§ Your goal
From the line holding "algebra and probability" to the final line of the entries, set down each line exactly, including both, and nothing more.

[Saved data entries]
+===+

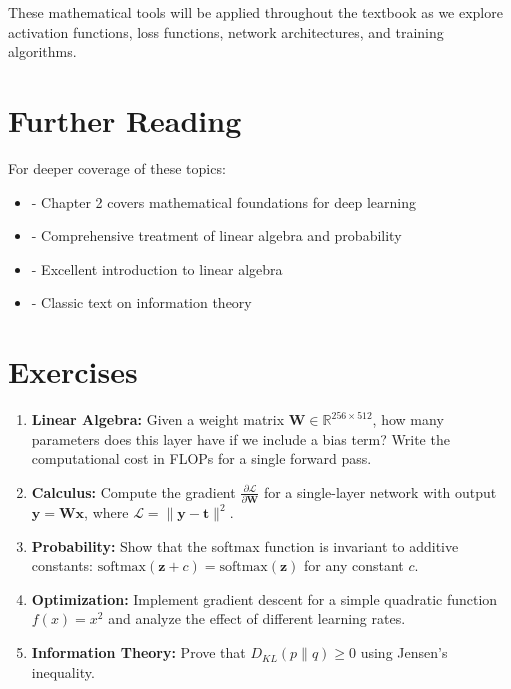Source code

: These mathematical tools will be applied throughout the textbook as we explore activation functions, loss functions, network architectures, and training algorithms.

\section{Further Reading}

For deeper coverage of these topics:

\begin{itemize}
    \item \cite{goodfellow2016deep} - Chapter 2 covers mathematical foundations for deep learning
    \item \cite{bishop2006pattern} - Comprehensive treatment of linear algebra and probability
    \item \cite{strang2009introduction} - Excellent introduction to linear algebra
    \item \cite{cover2012elements} - Classic text on information theory
\end{itemize}


\section{Exercises}

\begin{enumerate}
    \item \textbf{Linear Algebra:} Given a weight matrix $\mathbf{W} \in \mathbb{R}^{256 \times 512}$, how many parameters does this layer have if we include a bias term? Write the computational cost in FLOPs for a single forward pass.
    
    \item \textbf{Calculus:} Compute the gradient $\frac{\partial \mathcal{L}}{\partial \mathbf{W}}$ for a single-layer network with output $\mathbf{y} = \mathbf{W}\mathbf{x}$, where $\mathcal{L} = \|\mathbf{y} - \mathbf{t}\|^2$.
    
    \item \textbf{Probability:} Show that the softmax function is invariant to additive constants: $\text{softmax}(\mathbf{z} + c) = \text{softmax}(\mathbf{z})$ for any constant $c$.
    
    \item \textbf{Optimization:} Implement gradient descent for a simple quadratic function $f(x) = x^2$ and analyze the effect of different learning rates.
    
    \item \textbf{Information Theory:} Prove that $D_{KL}(p \| q) \geq 0$ using Jensen's inequality.
\end{enumerate}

+===+

§ Exercise output
    \item \cite{bishop2006pattern} - Comprehensive treatment of linear algebra and probability
    \item \cite{strang2009introduction} - Excellent introduction to linear algebra
    \item \cite{cover2012elements} - Classic text on information theory
\end{itemize}


\section{Exercises}

\begin{enumerate}
    \item \textbf{Linear Algebra:} Given a weight matrix $\mathbf{W} \in \mathbb{R}^{256 \times 512}$, how many parameters does this layer have if we include a bias term? Write the computational cost in FLOPs for a single forward pass.
    
    \item \textbf{Calculus:} Compute the gradient $\frac{\partial \mathcal{L}}{\partial \mathbf{W}}$ for a single-layer network with output $\mathbf{y} = \mathbf{W}\mathbf{x}$, where $\mathcal{L} = \|\mathbf{y} - \mathbf{t}\|^2$.
    
    \item \textbf{Probability:} Show that the softmax function is invariant to additive constants: $\text{softmax}(\mathbf{z} + c) = \text{softmax}(\mathbf{z})$ for any constant $c$.
    
    \item \textbf{Optimization:} Implement gradient descent for a simple quadratic function $f(x) = x^2$ and analyze the effect of different learning rates.
    
    \item \textbf{Information Theory:} Prove that $D_{KL}(p \| q) \geq 0$ using Jensen's inequality.
\end{enumerate}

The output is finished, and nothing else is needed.